** INFORMATION SUPPLIED follows **
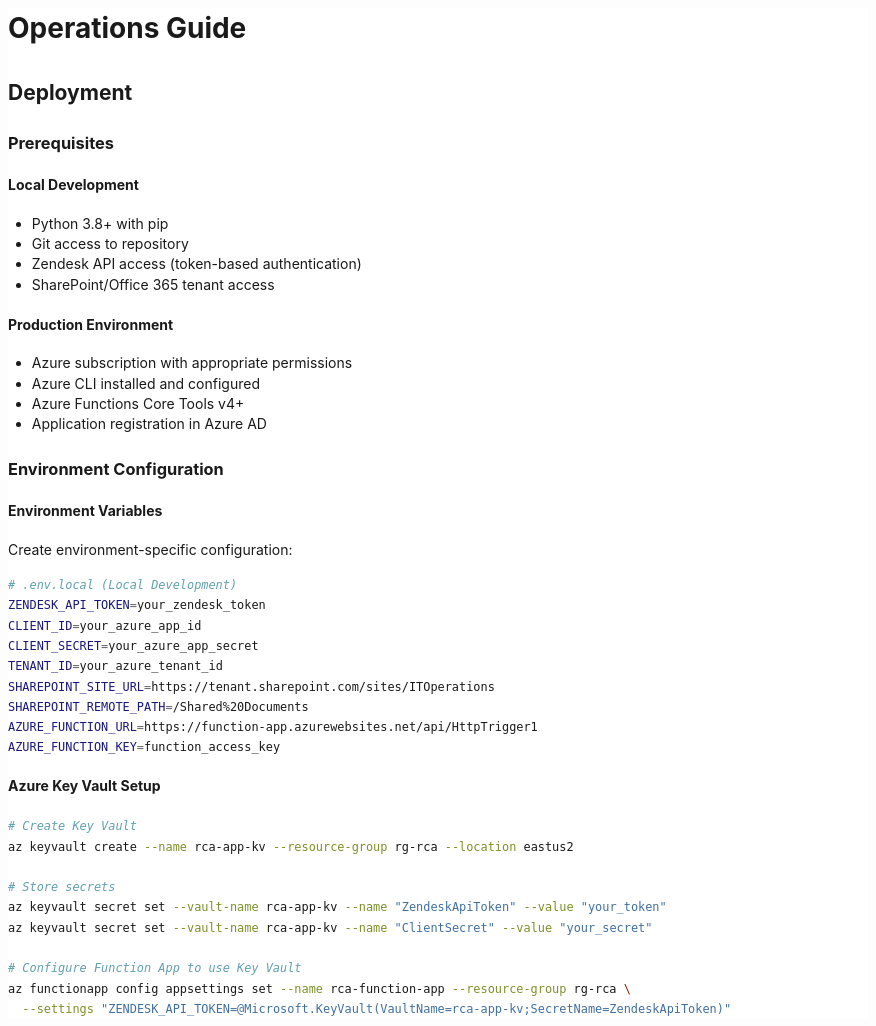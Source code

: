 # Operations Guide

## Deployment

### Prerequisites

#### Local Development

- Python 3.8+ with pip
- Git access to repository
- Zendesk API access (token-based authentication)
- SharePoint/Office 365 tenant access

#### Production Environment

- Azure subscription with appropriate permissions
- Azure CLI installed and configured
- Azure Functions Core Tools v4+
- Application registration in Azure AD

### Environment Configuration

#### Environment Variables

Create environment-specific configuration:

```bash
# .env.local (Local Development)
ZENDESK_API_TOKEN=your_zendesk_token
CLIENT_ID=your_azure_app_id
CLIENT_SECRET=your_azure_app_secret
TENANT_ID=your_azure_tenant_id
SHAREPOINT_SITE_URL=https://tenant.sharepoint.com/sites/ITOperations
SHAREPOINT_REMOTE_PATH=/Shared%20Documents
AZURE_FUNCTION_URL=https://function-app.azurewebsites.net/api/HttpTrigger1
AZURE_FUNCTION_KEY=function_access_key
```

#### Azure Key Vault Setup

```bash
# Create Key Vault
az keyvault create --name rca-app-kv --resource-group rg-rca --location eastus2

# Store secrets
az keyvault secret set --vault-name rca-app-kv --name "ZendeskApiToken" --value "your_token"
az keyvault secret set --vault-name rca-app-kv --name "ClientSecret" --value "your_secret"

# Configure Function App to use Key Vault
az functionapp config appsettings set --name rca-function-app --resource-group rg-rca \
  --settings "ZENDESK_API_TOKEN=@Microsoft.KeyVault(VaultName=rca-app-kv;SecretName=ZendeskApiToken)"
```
** End of INFORMATION SUPPLIED **
EXERCISE OBJECTIVE |
Everything above from the line with "#### Production Environment" to the line with "#### Environment Variables", both included, must be repeated exactly, and nothing outside that range.

SOLVED PROBLEM |
#### Production Environment

- Azure subscription with appropriate permissions
- Azure CLI installed and configured
- Azure Functions Core Tools v4+
- Application registration in Azure AD

### Environment Configuration

#### Environment Variables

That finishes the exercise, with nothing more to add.